Wie schon in der Dritten Liga, leitet Schwartz einen branchenüblich großen Kader mit 28 Mann an. Seit der mit wirtschaftlichen Argumenten begründeten Abmeldung der U23 zur Saison 2018/2019 gibt es für die Abgehängten beim KSC keine Chance auf regelmäßige Spielpraxis. So ergeht es Martin Röser (29), Justin Möbius (22) und Saliou Sané (27) nicht besser als in der Dritten Liga. Fänden sich Interessenten für diese Profis, würde sie der KSC ziehen lassen. Auch Janis Hanek (20) und Malik Batmaz (19) bräuchten Einsatzzeiten, um sich fortzuentwickeln.

Um im Januar beide verleihen zu können, müsste der KSC Nachwuchsleute aus der U19 vorzeitig mit Profiverträgen ausstatten. Andernfalls könnte nur einer weg, da Kreuzer durch die „Local Player“-Regelung geknebelt wäre. Zur Erinnerung: Den Rechtsverteidiger Tim Kircher (20) hatte der KSC vor der Runde an Carl Zeiss Jena verliehen, womit Batmaz, Torwart Mario Schragl (20), Hanek und Dominik Kother (19) derzeit das von der DFL vorgeschriebene Quorum von vier im Verein ausgebildeten Spielern unter 21 Jahren absichern.

Die Österreicher Marco Djuricin (27) und Lukas Grozurek (27), die Schwartz vor der Saison als offensive Optionen dazu holte, fanden in dessen Systemen (4-4-2, 4-1-4-1, 4-2-3-1, 4-3-2-1) selten Berücksichtigung. Djuricin kam nur auf sieben Einsätze. Kyoung-Rok Choi, der in seinem dritten Halbjahr beim KSC angekommen schien, fällt für den Rest der Saison wegen eines Kreuzbandrisses aus.
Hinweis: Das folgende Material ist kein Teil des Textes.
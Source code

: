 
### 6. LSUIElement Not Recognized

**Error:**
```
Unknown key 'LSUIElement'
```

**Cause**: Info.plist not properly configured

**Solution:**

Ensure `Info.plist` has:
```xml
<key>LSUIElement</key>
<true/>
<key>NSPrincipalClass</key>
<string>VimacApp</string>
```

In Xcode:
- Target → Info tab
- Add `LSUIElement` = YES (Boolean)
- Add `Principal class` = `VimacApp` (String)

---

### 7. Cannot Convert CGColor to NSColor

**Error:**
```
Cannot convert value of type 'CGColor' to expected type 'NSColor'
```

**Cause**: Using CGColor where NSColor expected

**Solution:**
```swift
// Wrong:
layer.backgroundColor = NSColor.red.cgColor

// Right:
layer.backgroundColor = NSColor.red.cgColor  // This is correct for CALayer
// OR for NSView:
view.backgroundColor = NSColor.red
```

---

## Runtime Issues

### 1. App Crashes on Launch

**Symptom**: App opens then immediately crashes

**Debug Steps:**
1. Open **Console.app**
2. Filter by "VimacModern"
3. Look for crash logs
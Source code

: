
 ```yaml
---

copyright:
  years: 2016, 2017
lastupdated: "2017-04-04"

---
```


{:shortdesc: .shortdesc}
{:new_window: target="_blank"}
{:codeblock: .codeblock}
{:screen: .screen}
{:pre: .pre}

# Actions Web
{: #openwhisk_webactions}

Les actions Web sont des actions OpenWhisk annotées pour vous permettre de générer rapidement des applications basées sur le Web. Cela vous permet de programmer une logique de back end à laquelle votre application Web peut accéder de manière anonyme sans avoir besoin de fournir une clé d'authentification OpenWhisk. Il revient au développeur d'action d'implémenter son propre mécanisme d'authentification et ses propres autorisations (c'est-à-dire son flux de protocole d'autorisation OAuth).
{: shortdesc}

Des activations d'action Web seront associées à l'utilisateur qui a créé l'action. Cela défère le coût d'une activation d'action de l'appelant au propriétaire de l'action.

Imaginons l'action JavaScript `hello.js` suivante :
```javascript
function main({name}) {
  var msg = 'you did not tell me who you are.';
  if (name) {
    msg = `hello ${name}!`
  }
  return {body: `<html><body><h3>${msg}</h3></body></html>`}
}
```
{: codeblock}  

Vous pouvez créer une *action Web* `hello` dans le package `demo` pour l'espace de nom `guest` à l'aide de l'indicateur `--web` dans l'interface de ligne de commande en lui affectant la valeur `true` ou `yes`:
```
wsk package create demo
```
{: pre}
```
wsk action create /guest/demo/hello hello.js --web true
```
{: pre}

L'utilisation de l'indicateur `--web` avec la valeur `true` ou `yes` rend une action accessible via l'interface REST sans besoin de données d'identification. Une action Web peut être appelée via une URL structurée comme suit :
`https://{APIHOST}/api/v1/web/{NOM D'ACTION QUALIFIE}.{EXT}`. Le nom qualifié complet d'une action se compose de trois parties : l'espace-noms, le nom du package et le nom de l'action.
Die Einsparung von dessen demnächst von der Berufsgenossenschaft übernommenen Gehalt trägt dazu bei, dass der KSC nach einem Spieler von Chois Profil (Zentrum und Flügel) die Augen offen halten will. Burak Camoglu (23), mit acht Einsätzen am rechten Flügel, wartet derweil weiter auf den Durchbruch.

Unzufriedene Aufstieggaranten

Während sich also Profis, die das aus der Dritten Liga schon kannten, auch eine Spielklasse höher zu Zweitligakonditionen mit Rollen im zweiten und im dritten Glied arrangieren müssen, sind die Aufstieggaranten Pourié und Anton Fink Sonderfälle.

Beider Situationen sind für Schwartz viel schwerer zu moderieren, da die Ansprüche der Spieler anders gelagert sind. In der 80. oder 86. Minute eingewechselt zu werden, stellt sie nicht zufrieden. Auf der anderen Seite ist Hofmann aus der Spitze kaum wegzudenken gewesen.

Pourié mit Fink funktionierte in der Dritten Liga im 4-4-2. Das Spiel mit einer Spitze spricht für Hofmann, eine Variante mit ihm und Pourié überzeugt Schwartz nicht. Fink wiederum hat seiner Mannschaft in Aue (1:1) und in Bochum (3:3) als Joker mit späten Toren noch Punkte gerettet. Die Personalien bleiben sensibel.